▸ WHAT IS REQUIRED
Look through the material below and copy every line containing the word "this".

++++ RECORDS SUPPLIED

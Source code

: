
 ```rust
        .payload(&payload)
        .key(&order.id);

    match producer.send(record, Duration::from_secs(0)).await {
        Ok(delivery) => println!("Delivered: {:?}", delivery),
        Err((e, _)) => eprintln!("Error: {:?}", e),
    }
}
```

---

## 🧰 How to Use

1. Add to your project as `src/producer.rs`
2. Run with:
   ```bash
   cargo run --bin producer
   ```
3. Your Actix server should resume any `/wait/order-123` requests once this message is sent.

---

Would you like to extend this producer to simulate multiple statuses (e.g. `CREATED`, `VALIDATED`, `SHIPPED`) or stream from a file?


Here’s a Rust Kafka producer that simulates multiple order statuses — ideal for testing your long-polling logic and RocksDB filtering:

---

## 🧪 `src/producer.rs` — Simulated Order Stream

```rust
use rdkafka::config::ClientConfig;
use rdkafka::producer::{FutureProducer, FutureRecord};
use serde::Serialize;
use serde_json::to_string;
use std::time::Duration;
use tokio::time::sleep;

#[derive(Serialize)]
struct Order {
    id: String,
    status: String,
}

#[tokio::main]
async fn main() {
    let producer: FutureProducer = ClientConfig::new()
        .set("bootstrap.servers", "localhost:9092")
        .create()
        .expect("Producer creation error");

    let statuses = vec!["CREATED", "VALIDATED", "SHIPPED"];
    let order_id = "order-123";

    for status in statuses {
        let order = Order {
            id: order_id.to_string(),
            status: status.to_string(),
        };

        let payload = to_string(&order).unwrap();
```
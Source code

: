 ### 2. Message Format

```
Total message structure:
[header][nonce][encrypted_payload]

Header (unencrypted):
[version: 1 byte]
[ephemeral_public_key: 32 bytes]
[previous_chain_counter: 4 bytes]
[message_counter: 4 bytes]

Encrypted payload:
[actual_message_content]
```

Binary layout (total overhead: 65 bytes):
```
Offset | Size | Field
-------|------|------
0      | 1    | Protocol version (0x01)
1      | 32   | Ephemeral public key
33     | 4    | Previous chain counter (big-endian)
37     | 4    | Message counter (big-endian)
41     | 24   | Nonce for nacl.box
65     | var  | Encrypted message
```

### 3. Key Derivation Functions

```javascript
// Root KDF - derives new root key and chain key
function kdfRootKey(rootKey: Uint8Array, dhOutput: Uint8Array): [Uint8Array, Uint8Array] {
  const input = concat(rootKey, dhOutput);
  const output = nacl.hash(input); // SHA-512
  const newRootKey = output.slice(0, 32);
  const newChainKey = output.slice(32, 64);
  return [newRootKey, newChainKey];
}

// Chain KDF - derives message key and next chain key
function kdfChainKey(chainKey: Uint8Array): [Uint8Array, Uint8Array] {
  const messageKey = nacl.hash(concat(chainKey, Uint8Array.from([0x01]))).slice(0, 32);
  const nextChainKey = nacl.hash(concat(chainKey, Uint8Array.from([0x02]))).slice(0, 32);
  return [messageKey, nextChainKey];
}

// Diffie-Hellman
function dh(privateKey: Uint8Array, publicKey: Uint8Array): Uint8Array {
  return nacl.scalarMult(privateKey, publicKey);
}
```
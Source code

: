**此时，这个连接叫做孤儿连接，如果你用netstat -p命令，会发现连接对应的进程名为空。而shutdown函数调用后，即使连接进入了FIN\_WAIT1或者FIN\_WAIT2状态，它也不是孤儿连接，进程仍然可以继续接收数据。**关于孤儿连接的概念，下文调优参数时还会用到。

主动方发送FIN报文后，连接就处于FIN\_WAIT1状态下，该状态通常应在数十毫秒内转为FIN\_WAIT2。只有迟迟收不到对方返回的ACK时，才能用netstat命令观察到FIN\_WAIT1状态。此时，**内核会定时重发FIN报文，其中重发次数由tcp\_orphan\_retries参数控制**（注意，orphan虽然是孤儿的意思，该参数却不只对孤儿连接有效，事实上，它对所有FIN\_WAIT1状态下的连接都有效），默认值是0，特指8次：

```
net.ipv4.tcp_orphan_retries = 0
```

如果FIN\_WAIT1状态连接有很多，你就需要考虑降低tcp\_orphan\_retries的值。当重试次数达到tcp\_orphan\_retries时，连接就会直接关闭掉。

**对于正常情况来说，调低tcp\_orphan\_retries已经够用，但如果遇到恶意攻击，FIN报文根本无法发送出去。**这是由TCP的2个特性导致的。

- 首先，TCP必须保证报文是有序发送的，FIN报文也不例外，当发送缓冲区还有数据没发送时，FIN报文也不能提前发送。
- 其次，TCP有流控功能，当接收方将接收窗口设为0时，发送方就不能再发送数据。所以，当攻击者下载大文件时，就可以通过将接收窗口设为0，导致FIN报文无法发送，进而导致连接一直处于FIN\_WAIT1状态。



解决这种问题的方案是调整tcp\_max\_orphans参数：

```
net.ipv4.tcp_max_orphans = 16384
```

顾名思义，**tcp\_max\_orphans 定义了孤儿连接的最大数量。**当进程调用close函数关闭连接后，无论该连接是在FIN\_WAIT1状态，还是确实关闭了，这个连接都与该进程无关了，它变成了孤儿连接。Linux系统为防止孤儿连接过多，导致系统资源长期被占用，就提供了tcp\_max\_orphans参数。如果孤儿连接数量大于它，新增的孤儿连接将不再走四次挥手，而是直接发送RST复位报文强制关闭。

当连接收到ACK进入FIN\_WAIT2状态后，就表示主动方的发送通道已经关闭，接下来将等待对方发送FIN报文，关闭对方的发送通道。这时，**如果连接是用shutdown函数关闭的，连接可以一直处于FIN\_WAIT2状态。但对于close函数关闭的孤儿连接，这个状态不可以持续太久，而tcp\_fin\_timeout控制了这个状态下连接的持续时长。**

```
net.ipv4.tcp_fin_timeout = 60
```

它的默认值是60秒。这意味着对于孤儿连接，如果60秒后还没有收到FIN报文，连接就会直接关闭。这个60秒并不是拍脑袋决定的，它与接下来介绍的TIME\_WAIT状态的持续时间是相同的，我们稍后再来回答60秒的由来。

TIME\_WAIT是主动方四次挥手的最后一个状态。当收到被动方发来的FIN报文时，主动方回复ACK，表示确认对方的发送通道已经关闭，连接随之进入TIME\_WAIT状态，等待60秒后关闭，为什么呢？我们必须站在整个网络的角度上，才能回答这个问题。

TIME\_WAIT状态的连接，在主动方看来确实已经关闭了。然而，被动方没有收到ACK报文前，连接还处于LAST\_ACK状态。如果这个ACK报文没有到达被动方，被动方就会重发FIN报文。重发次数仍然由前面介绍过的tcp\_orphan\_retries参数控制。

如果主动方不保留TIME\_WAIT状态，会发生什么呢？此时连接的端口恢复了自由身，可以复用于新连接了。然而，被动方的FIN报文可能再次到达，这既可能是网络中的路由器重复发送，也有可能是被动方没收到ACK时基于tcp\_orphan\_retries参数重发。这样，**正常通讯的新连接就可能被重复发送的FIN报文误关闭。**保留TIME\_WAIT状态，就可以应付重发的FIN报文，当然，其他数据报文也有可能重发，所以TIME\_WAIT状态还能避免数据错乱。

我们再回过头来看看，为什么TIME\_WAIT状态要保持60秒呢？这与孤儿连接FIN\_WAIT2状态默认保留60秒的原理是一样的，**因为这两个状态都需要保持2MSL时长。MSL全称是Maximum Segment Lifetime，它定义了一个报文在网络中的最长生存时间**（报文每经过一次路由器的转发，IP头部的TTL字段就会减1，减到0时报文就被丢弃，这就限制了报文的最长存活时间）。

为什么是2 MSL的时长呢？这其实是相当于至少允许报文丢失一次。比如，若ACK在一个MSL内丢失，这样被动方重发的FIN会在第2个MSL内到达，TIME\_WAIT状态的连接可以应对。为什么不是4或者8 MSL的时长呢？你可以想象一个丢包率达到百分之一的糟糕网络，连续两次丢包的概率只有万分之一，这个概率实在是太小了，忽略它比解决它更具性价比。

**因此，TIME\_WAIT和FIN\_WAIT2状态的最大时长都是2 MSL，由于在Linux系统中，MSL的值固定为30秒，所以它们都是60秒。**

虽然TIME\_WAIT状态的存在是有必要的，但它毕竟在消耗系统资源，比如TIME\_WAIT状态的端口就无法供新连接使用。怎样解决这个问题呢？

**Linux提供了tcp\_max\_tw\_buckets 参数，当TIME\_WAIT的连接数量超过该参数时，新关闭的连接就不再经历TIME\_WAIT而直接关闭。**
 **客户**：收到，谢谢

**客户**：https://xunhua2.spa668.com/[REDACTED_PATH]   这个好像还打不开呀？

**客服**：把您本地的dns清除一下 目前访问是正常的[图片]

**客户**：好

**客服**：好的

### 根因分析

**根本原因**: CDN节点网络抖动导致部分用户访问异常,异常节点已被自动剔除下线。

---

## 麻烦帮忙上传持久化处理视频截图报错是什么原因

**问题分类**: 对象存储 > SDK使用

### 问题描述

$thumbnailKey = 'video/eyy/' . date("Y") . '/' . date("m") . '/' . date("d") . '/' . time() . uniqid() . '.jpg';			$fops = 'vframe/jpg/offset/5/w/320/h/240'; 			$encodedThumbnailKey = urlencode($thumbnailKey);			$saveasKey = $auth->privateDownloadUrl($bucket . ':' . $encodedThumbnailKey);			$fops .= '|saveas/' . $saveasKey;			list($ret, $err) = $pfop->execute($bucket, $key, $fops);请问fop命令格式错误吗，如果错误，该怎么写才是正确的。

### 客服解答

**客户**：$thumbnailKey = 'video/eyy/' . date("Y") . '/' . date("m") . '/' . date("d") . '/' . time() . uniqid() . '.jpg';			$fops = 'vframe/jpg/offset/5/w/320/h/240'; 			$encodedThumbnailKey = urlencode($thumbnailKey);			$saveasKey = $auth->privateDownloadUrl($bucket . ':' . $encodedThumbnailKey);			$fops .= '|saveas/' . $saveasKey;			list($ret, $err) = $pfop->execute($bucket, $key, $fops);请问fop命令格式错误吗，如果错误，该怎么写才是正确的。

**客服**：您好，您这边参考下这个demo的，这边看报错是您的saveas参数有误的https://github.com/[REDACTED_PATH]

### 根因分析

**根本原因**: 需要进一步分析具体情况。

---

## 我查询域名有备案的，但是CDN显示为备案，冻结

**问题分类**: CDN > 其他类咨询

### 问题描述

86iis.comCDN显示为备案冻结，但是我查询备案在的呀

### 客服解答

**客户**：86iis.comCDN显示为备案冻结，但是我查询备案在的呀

++++++++

▸ RESPONSE TO THE EXERCISE
3. Your Actix server should resume any `/wait/order-123` requests once this message is sent.
Would you like to extend this producer to simulate multiple statuses (e.g. `CREATED`, `VALIDATED`, `SHIPPED`) or stream from a file?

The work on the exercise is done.